INSTRUCTIONS TO FOLLOW — In the records, find every line with the word "number" and copy it out.

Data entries
* * *

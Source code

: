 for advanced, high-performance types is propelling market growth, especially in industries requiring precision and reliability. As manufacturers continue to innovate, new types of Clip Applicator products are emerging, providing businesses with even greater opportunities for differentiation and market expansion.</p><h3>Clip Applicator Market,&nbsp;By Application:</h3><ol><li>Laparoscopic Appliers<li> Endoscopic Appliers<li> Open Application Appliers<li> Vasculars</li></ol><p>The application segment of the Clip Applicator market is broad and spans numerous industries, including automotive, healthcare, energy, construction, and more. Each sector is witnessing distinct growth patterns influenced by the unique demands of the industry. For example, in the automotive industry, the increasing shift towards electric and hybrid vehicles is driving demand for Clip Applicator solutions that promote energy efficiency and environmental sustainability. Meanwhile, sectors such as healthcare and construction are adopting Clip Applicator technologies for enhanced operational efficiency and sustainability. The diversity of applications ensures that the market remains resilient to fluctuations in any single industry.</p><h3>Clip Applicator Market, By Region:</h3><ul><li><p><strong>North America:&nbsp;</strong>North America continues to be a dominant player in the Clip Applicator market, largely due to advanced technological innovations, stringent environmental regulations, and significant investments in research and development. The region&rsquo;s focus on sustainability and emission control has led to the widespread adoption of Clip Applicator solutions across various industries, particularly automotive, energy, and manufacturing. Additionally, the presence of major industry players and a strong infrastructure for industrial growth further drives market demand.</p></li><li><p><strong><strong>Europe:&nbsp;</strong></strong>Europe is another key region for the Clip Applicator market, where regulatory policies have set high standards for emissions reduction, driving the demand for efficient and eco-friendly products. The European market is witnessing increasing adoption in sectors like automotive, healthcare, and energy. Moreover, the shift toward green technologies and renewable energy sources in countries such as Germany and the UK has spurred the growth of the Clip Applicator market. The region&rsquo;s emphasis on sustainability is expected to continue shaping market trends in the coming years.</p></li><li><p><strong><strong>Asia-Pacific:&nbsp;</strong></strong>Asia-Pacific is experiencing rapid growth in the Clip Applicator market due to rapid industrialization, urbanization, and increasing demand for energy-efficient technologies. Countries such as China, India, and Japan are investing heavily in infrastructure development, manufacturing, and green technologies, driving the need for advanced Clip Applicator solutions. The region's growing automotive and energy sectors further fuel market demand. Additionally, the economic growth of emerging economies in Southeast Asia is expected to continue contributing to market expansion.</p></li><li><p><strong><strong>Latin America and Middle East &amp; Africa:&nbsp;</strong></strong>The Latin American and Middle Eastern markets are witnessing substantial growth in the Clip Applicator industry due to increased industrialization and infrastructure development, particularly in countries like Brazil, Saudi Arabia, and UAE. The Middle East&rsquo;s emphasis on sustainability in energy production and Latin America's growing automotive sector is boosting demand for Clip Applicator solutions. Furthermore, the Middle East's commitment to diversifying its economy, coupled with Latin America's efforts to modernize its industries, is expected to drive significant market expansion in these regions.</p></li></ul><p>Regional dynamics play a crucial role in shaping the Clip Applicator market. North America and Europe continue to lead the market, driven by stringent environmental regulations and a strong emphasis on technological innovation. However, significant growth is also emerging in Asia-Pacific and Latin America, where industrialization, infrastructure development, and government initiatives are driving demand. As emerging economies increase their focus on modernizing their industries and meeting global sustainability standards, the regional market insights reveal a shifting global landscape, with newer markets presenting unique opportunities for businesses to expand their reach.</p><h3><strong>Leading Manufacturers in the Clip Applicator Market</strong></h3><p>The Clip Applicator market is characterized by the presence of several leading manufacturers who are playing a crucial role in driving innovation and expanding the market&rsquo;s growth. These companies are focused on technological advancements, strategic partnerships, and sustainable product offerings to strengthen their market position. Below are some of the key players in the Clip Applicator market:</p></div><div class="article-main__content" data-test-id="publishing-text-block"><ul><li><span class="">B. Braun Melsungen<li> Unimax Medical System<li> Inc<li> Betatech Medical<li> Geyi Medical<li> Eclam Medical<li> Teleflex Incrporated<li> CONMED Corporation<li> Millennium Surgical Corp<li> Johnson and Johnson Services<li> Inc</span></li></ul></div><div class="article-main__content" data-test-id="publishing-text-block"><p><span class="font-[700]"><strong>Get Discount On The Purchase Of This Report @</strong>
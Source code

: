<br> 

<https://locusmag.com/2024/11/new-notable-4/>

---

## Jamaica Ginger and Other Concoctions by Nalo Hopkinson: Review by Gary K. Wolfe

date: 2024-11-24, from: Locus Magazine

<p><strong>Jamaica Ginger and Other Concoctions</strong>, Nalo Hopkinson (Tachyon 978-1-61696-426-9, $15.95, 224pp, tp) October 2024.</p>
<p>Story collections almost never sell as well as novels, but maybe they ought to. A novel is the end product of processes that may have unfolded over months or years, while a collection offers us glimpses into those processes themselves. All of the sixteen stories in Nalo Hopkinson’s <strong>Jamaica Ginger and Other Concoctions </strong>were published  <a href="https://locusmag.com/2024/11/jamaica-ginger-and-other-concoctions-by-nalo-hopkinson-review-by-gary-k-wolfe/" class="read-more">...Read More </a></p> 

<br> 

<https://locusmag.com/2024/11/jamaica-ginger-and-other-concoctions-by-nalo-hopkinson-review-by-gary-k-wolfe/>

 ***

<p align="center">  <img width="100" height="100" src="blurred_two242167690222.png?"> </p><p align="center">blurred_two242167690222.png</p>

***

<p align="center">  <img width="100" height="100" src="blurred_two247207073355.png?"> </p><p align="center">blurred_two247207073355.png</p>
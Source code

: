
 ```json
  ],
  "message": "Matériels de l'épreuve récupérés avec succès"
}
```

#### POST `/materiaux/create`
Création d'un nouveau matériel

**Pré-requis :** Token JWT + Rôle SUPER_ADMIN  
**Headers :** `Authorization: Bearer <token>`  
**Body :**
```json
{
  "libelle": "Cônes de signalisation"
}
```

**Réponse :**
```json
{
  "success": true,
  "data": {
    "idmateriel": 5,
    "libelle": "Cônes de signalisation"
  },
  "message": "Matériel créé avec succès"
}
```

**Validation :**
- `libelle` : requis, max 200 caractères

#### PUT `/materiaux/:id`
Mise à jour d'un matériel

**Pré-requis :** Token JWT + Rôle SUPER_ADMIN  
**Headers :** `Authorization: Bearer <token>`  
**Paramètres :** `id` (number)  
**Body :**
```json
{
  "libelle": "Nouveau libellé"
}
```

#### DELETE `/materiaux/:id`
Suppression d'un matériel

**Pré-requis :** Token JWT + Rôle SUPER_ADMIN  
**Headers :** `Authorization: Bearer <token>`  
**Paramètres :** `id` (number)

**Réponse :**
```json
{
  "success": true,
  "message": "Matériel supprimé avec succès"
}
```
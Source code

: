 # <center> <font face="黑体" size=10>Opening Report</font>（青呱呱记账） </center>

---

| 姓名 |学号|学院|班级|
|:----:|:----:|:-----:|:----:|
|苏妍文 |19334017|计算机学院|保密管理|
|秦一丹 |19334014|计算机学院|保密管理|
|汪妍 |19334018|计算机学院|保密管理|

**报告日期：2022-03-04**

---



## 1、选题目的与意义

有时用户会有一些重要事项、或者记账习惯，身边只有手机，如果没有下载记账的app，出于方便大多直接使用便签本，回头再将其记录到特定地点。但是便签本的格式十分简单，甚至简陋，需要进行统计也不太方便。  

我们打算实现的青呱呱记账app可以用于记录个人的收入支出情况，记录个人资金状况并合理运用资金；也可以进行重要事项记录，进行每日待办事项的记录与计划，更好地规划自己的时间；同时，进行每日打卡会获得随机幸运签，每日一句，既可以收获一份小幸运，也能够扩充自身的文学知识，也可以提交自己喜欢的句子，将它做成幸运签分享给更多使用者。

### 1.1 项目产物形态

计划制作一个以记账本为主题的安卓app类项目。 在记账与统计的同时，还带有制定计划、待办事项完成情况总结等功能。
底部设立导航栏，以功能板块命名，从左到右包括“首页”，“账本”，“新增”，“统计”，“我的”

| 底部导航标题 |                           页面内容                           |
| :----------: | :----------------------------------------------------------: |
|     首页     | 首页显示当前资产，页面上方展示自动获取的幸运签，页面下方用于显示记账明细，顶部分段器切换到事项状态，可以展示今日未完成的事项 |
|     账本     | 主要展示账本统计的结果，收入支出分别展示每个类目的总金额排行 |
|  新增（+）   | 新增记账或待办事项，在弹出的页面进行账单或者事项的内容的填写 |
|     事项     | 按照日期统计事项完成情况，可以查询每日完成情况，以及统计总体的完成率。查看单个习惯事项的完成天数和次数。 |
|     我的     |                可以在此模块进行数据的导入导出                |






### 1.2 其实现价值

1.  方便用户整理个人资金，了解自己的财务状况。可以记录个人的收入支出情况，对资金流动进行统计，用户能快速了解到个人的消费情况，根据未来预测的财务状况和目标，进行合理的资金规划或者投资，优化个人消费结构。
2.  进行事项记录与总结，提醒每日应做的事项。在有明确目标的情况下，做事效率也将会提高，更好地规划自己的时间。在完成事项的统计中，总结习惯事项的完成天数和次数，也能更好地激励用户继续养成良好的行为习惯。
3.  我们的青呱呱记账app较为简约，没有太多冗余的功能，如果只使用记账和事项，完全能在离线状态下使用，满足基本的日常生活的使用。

* * *

EXERCISE OUTPUT —
**Paramètres :** `id` (number)  
**Paramètres :** `id` (number)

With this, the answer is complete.